Del remains passionate about the country of his birth. "I had continued to be active in the Kurdish community, lobbying for human rights against the use of chemical weapons." Del recalls how two million Kurds fled across the borders into Iran and Turkey as a direct consequence of Saddam Hussain's invasion of Kuwait and the first Gulf War which ensued.

George Bush senior was not inclined to intervene in this man-made disaster, said Del. "I led a group to see ex-prime minister Margaret Thatcher." They asked her to press the British Prime Minister, John Major, and the US president, George Bush senior, to intervene.

She did, and as a result, the US, British and European governments created a safe haven for Kurds in northern Iraq so they could return to their homes. Protected by a no-fly zone, Kurds were able to hold free elections to a parliament in 1992 and their first elected government. Del said: "That part of Kurdistan became free of Saddam's control."

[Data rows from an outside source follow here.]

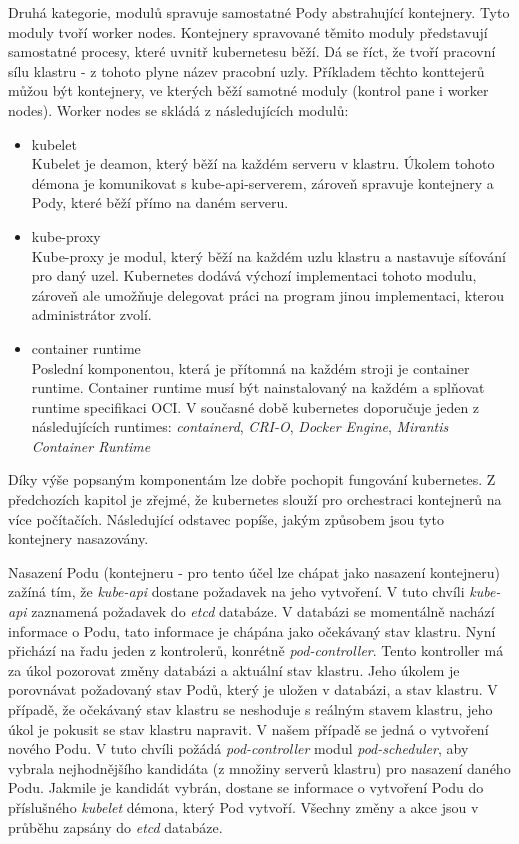 Druhá kategorie, modulů spravuje samostatné Pody abstrahující kontejnery. Tyto moduly tvoří worker nodes. Kontejnery spravované těmito moduly představují samostatné procesy, které uvnitř kubernetesu běží. Dá se říct, že tvoří pracovní sílu klastru - z tohoto plyne název pracobní uzly. Příkladem těchto konttejerů můžou být kontejnery, ve kterých běží samotné moduly (kontrol pane i worker nodes).
Worker nodes se skládá z následujících modulů:
\begin{itemize}
    \item kubelet\\
    Kubelet je deamon, který běží na každém serveru v klastru. Úkolem tohoto démona je komunikovat s kube-api-serverem, zároveň spravuje kontejnery a Pody, které běží přímo na daném serveru. 
    \item kube-proxy\\
    Kube-proxy je modul, který běží na každém uzlu klastru a nastavuje síťování pro daný uzel. Kubernetes dodává výchozí implementaci tohoto modulu, zároveň ale umožňuje delegovat práci na program jinou implementaci, kterou administrátor zvolí. 
    \item container runtime\\
    Poslední komponentou, která je přítomná na každém stroji je container runtime. Container runtime musí být nainstalovaný na každém a splňovat runtime specifikaci OCI. V současné době kubernetes doporučuje jeden z následujících runtimes: \textit{containerd}, \textit{CRI-O}, \textit{Docker Engine}, \textit{Mirantis Container Runtime} \cite{a2023_container} 
\end{itemize}

Díky výše popsaným komponentám lze dobře pochopit fungování kubernetes. Z předchozích kapitol je zřejmé, že kubernetes slouží pro orchestraci kontejnerů na více počítačích. Následující odstavec popíše, jakým způsobem jsou tyto kontejnery nasazovány.

Nasazení Podu (kontejneru - pro tento účel lze  chápat jako nasazení kontejneru) zažíná tím, že \textit{kube-api} dostane požadavek na jeho vytvoření. V tuto chvíli \textit{kube-api} zaznamená požadavek do \textit{etcd} databáze. V databázi se momentálně nachází informace o Podu, tato informace je chápána jako očekávaný stav klastru. Nyní přichází na řadu jeden z kontrolerů, konrétně \textit{pod-controller}. Tento kontroller má za úkol pozorovat změny databázi a aktuální stav klastru. Jeho úkolem je porovnávat požadovaný stav Podů, který je uložen v databázi, a stav klastru. V případě, že očekávaný stav klastru se neshoduje s reálným stavem klastru, jeho úkol je pokusit se stav klastru napravit. V našem případě se jedná o vytvoření nového Podu. V tuto chvíli požádá \textit{pod-controller} modul \textit{pod-scheduler}, aby vybrala nejhodnějšího kandidáta (z množiny serverů klastru) pro nasazení daného Podu. Jakmile je kandidát vybrán, dostane se informace o vytvoření Podu do příslušného \textit{kubelet} démona, který Pod vytvoří. Všechny změny a akce jsou v průběhu zapsány do \textit{etcd} databáze.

From a distance Del took an interest in Kurdistan's higher education system, its universities and healthcare systems, an early involvement in nation-building, helping put together institutions of government, parliament and democracy.

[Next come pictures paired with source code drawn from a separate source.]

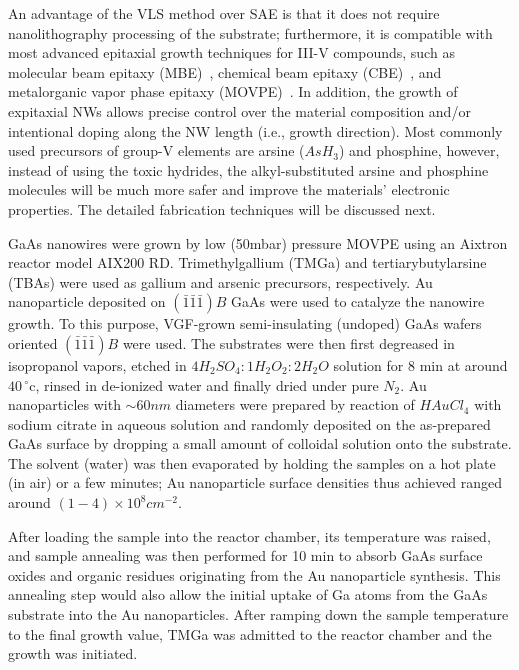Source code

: An advantage of the VLS method over SAE is that it does not require
nanolithography processing of the substrate; furthermore, it is compatible with
most advanced epitaxial growth techniques for III-V compounds, such as
molecular beam epitaxy (MBE)~\cite{Zhao:2009cg,colombo2008ga}, chemical beam
epitaxy (CBE)~\cite{ercolani2009inas}, and metalorganic vapor phase epitaxy
(MOVPE)~\cite{Noborisaka:2005hh,paiano2006size}. In addition, the growth of
expitaxial NWs allows precise control over the material composition and/or
intentional doping along the NW length (i.e., growth direction). Most commonly
used precursors of group-V elements are arsine ($AsH_3$) and phosphine,
however, instead of using the toxic hydrides, the alkyl-substituted arsine and
phosphine molecules will be much more safer and improve the materials'
electronic properties. The detailed fabrication techniques will be discussed
next.

GaAs nanowires were grown by low (50mbar) pressure MOVPE using an Aixtron
reactor model AIX200 RD. Trimethylgallium (TMGa) and tertiarybutylarsine (TBAs)
were used as gallium and arsenic precursors, respectively. Au nanoparticle
deposited on $(\bar{1}\bar{1}\bar{1})B$ GaAs were used to catalyze the nanowire
growth. To this purpose, VGF-grown semi-insulating (undoped) GaAs wafers
oriented $(\bar{1}\bar{1}\bar{1})B$ were used. The substrates were then first
degreased in isopropanol vapors, etched in $4H_2SO_4:1H_2O_2:2H_2O$ solution
for 8 min at around $40\,^{\circ}\mathrm{c}$, rinsed in de-ionized water and
finally dried under pure $N_2$. Au nanoparticles with $\sim 60 nm$ diameters
were prepared by reaction of $HAuCl_4$ with sodium citrate in aqueous solution
and randomly deposited on the as-prepared GaAs surface by dropping a small
amount of colloidal solution onto the substrate. The solvent (water) was then
evaporated by holding the samples on a hot plate (in air) or a few minutes; Au
nanoparticle surface densities thus achieved ranged around
$(1-4)\times{10}^8{cm}^{-2}$.

After loading the sample into the reactor chamber, its temperature was raised,
and sample annealing was then performed for 10 min to absorb GaAs surface
oxides and organic residues originating from the Au nanoparticle synthesis.
This annealing step would also allow the initial uptake of Ga atoms from the
GaAs substrate into the Au nanoparticles. After ramping down the sample
temperature to the final growth value, TMGa was admitted to the reactor chamber
and the growth was initiated.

"We were developing everything from scratch," he said. "In a very short time, the Kurds found themselves building a full blown democratic country. "Every Kurd's dream is to live in an independent sovereign Kurdistan."

Its geographical borders extend into Iran, Turkey and Syria making any vision of a unified country politically and diplomatically ambitious. "The reality of politics is that Kurdistan is divided between four countries.

"Within Iraq, we had a chance to choose our own destiny. We chose a federal union with the rest of Iraq so long as it was committed to constitutional democracy and human rights, and that it did not pose a threat to the very existence of the Kurds within Iraq's boundaries."

During his time in London, in the late 1980s and early 1990s, Del recalls how his friends and colleagues were "fellow lobbying companions" some of whom pursued full-time political careers.

The cleverest and most talented, Dr Barham Salih, won the election in Kurdistan in 2009 and became prime minister. "He was very committed to reform, particularly of higher education and invited me to become the minister and join his cabinet," said Del.

With his career firmly rooted in the Queen's Medical Centre and Nottingham University, he said he did not want to become a full-time politician in Kurdistan, choosing instead to be seconded.

As a cabinet minister, he flits between seeing patients, lecturing and supervising post graduates in Nottingham, and Arbil where the government is based. In Kurdistan he is working on raising the academic standards of its universities. "It isn't easy and this is where Skype and emails come in very handy," he said. Indeed, this interview was carried out talking down the internet to each other.

"I am very lucky to have excellent deputies and colleagues who keep me up to date and supervise my students." he added. "It has worked so far.